◆ TASK ITEM ◆
Only lines containing the word "cosmological" belong in the answer; copy each one from the records.

|---|

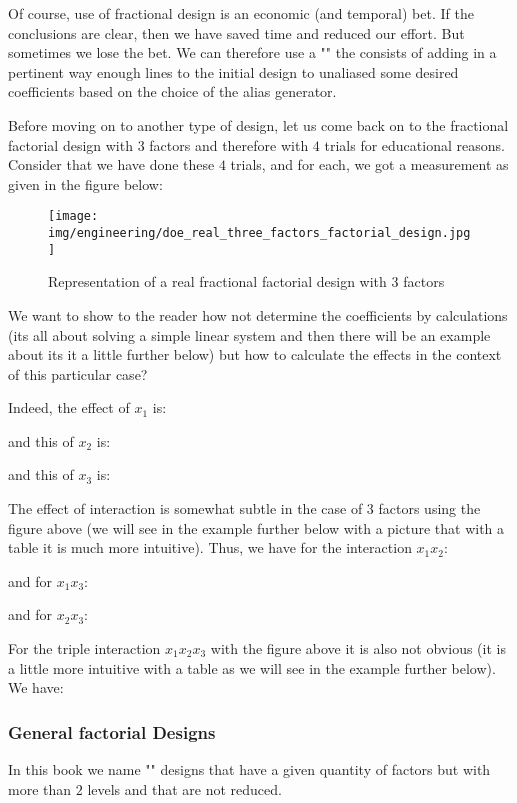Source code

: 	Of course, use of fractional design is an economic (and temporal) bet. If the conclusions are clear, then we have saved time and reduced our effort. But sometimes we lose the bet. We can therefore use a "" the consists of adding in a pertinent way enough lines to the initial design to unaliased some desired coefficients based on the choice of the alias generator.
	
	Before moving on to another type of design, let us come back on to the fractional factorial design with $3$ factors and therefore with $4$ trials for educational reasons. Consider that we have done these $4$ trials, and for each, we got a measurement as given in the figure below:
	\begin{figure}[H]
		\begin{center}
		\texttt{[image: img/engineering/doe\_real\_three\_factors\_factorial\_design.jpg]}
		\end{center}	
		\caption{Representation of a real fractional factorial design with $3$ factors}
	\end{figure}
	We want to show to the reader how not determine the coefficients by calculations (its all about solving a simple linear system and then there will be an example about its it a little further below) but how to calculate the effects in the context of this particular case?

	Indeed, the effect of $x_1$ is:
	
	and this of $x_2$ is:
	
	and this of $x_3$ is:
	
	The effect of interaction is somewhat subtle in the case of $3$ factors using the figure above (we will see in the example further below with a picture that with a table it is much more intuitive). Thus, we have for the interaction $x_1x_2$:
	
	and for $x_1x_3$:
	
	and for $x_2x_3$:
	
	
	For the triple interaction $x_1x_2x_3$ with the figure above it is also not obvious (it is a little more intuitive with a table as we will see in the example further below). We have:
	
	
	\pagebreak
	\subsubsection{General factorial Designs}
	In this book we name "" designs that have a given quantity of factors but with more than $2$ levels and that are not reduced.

|---|

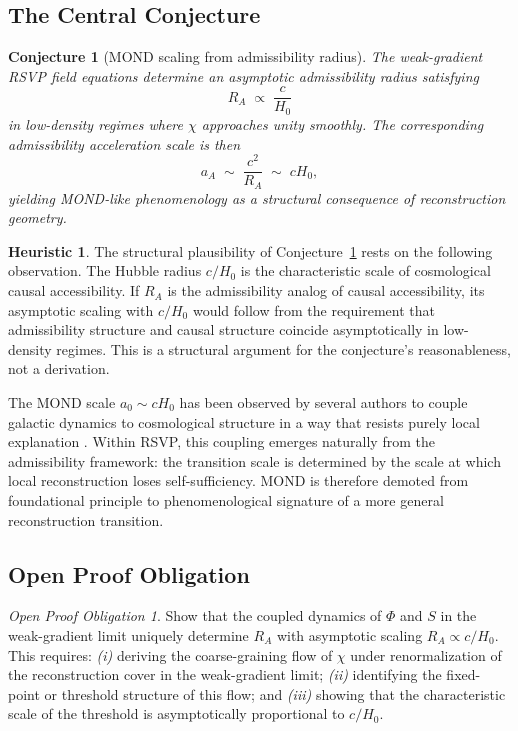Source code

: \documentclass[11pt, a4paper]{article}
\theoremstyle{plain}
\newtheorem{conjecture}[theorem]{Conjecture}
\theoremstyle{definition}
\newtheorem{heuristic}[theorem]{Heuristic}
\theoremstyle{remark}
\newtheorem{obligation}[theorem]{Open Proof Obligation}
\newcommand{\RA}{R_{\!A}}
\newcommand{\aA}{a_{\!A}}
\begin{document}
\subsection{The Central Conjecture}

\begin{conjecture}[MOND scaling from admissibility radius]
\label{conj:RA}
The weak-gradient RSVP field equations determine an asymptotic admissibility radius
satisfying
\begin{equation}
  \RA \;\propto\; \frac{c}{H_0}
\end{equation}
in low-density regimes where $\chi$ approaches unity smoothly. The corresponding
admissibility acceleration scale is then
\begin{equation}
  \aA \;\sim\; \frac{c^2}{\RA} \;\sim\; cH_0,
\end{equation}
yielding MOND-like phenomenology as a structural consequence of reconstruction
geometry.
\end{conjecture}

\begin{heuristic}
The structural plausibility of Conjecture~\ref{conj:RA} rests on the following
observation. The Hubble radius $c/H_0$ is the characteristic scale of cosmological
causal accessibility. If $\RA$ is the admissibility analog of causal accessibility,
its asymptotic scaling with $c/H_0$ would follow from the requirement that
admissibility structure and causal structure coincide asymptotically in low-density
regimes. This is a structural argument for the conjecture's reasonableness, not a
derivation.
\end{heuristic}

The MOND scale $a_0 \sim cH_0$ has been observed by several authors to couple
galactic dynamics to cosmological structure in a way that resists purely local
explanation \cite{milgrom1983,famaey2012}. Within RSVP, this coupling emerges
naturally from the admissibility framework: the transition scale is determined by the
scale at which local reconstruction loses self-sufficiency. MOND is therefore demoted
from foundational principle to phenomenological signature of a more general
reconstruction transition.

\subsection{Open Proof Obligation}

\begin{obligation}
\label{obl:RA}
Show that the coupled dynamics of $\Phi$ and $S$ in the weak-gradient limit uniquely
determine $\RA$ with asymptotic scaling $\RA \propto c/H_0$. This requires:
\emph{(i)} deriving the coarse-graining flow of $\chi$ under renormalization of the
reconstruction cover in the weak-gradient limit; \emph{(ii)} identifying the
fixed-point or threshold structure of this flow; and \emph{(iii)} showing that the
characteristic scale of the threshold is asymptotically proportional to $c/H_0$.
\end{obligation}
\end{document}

|---|

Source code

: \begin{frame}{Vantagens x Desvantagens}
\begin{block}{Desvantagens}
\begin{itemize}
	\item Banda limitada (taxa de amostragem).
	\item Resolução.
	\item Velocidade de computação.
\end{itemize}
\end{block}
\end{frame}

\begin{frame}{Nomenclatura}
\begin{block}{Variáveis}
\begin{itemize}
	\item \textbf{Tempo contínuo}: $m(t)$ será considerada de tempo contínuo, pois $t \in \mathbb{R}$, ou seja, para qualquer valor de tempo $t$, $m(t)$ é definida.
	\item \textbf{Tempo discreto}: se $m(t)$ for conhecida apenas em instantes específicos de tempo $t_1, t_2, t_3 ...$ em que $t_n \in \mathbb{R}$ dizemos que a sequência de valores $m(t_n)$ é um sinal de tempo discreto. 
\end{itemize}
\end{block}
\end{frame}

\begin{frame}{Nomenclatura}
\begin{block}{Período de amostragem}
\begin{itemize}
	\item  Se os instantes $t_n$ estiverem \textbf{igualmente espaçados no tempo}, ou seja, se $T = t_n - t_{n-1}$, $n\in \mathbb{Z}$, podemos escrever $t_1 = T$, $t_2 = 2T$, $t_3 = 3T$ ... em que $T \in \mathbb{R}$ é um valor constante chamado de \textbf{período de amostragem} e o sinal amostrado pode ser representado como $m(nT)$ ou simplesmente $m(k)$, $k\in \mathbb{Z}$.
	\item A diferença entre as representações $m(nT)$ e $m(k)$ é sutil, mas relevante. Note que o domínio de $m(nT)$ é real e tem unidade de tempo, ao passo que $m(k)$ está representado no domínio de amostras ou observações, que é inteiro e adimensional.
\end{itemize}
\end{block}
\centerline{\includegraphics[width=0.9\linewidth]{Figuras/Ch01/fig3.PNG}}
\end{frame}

|---|

◆ EXERCISE SOLUTION ◆
observation. The Hubble radius $c/H_0$ is the characteristic scale of cosmological
galactic dynamics to cosmological structure in a way that resists purely local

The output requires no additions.